Cameron walked out* of negotiations for two reasons:
- to appease Tory back benchers
- to protect the City and financial sector
But isn’t it deregulation of the financial sector that got us into this mess in the first place? Shouldn’t we be concentrating on dealing with our trade deficit by expanding our exports, instead of throwing our eggs back into the basket that cracked them in the first place? The bankers will be rubbing their hands together with glee at the PM’s latest move. Manufacturers however, will not have slept so easy last night: 40% of our exports are bought by EU countries. We’ve given up our place at the negotiating table for a political stunt that could cost us very dear in the long run.
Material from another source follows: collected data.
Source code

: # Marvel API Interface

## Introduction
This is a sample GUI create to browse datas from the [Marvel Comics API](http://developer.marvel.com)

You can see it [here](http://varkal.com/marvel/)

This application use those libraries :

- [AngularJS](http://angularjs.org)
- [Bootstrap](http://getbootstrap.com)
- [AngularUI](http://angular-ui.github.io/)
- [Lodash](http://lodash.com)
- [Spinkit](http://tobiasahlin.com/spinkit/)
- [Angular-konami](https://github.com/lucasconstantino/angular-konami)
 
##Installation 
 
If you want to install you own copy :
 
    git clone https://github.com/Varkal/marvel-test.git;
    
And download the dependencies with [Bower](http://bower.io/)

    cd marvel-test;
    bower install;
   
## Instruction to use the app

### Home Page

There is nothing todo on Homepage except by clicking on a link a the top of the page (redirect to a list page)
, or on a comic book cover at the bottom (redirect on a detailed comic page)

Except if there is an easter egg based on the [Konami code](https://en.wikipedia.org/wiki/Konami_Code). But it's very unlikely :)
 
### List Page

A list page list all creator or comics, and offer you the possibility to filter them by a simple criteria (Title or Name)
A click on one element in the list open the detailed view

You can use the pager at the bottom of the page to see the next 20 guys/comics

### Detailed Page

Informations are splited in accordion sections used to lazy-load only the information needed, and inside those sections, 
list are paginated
Wouldn’t a fantastic way to boost the economy and mitigate climate calamity be to become world leaders in green energy? Since the recession the colour green has become a dangerous one, prodded occasionally by Chris Huhne – most politicians know best to steer well clear. But the fact remains that it’s investment in research and development of new products and technologies that’s the route out of economic stagnation. And it would be no bad thing if those new products helped us with the larger problem on our hands, the life and death one, climate change.
* By any stretch of the definition this was not a ‘veto’.